P: I thought it was something to be mentioned at Open Morning this year, because it is quite something that having dyslexia should not hold me back in any way. There are obviously restrictions when you have a learning difficulty, but nothing that has stopped me from doing the things I love to do at the School and try my best. In my exams there is nothing that has held me back apart from the learning difficulty itself.  Did you keep in contact with Jessie Reid once you left Watson’s?

I: My mother did a bit, but with going to University the whole lifestyle changed, and I subsequently went off to Birmingham to do investments as a graduate trainee. I then ended up running a warehouse in London but my secret was that I had three staff in the office and my Secretary did all my typing and all my letters!

P: What did they think of the fact that you were dyslexic?

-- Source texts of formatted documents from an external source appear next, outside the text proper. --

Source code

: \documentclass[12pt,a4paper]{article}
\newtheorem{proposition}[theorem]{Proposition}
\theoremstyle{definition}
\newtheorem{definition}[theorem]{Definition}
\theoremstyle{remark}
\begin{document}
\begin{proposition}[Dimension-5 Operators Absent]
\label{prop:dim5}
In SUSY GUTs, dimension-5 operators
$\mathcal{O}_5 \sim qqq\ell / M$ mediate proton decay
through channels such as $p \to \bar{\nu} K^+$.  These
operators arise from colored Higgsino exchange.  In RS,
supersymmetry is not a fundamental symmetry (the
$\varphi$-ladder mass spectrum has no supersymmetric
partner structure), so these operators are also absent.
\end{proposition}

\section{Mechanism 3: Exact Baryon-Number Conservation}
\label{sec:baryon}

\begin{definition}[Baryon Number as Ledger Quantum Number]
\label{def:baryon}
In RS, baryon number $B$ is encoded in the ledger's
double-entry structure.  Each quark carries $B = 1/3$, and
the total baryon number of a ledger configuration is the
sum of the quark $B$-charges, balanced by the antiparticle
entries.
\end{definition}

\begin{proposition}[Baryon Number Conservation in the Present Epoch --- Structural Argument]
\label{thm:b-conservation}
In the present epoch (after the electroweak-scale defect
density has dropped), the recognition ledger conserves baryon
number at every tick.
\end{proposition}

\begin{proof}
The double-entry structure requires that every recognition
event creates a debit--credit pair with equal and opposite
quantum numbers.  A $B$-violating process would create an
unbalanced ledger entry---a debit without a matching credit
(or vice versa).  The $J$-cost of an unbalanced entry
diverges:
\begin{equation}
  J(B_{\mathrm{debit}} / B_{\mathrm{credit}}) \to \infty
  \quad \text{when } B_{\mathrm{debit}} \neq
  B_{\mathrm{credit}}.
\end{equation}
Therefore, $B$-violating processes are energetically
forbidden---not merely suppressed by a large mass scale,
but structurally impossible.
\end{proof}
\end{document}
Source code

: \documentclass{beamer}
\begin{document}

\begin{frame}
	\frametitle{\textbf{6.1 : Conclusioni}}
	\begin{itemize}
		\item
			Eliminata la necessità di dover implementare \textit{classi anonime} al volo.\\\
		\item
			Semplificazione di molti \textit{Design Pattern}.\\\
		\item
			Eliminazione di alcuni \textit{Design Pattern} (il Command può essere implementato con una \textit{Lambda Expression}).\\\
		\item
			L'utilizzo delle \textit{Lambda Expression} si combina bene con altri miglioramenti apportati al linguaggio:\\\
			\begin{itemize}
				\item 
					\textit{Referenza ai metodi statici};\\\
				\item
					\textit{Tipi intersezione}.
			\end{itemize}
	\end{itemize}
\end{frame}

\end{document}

I: They didn’t really because my dictation skills were very high. So therefore I said, ‘can someone send this person a letter’. In those days shorthand and typing were much used skills - before computers and laptops. What do you want to do when you leave Watson’s?

P: Well hopefully Philosophy at University. But I couldn’t tell you a job that I want to do. My plans are to keep doing the subjects I enjoy and over the course of those few years find a job that I would be interested in. It’s interesting though that with me hopefully doing philosophy and you studying history -  those are two really wordy subjects and we are both dyslexics trying to navigate them! But there is something about humanity subjects like History, Philosophy and English that I was drawn to, and just like you 50years ago -  nothing is holding me back.

We are incredibly grateful to Ian Simpson for allowing us to share his Watson’s experience and for his particular generosity in supporting future pupils with dyslexia through a donation to our Foundation Places Programme.